Prove that If $p$ is prime s.t. $0<n\leq p$ , then $p|[{p! \over {(p-n)!(n)!}}]$.

Question

Prove that If $p$ is prime s.t. $0<n\leq p$ , then $p|[{p! \over {(p-n)!(n)!}}]$. I know that if $p|q$ , then $q=kp$, for some integer number $k$. But I don’t know how to prove that $p$ divided like above. Is it working to use proof by induction?

Answer 1

Hint (assuming you have $n<p$): Show that $p$ does divide the numerator, but doesn't divide either of the factors in the denominator.

Answer 2

$(p-n)!$ and $n!$ do not contain $p$ as a factor, so neither of them can divide $p$. However $\binom{p}{n}$ is an integer, containing $p$ as a factor.
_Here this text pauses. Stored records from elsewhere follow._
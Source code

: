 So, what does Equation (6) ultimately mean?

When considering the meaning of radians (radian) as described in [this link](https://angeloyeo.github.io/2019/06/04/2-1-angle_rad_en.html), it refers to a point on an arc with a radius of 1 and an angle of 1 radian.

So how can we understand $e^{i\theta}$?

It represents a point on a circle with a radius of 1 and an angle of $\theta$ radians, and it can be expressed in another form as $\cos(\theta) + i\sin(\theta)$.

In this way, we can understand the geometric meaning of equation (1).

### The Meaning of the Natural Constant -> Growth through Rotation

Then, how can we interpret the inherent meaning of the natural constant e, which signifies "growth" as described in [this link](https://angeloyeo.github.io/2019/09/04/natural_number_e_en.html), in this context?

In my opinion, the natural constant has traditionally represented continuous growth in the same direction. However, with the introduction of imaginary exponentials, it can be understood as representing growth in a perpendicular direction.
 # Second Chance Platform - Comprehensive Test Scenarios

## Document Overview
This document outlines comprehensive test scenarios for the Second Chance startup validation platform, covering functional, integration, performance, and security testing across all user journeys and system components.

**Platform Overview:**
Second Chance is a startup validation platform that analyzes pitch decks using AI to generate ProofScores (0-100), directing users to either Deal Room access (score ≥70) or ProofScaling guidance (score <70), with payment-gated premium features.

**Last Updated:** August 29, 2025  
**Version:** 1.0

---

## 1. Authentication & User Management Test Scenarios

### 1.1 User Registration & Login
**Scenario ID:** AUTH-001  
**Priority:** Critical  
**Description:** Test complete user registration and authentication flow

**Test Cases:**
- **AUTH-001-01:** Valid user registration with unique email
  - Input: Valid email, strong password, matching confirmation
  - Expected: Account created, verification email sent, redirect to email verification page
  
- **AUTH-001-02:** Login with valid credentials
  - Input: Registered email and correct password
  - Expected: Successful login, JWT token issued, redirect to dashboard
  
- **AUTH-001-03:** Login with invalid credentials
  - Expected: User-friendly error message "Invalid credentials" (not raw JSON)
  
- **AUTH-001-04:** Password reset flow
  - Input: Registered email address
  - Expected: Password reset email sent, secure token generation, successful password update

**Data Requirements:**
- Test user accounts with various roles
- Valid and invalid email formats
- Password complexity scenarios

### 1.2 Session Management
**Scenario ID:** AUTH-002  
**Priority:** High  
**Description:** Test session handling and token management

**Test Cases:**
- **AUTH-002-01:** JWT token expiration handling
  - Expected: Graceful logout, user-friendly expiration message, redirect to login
So $p$ divides $\binom{p}{n}$.

Answer 3

• $p\mid p!$, since $p!=p\cdot (p-1)!$
• If $p\mid (p-n)!$, then $p$ divides atleast one of the factors $p-n, p-(n+1), 3, 2, 1$. But this is impossible, since they are all less than $p$. Same argument with $n!$. Since $p$ is a prime number, $p\not\mid (p-n)!n!$.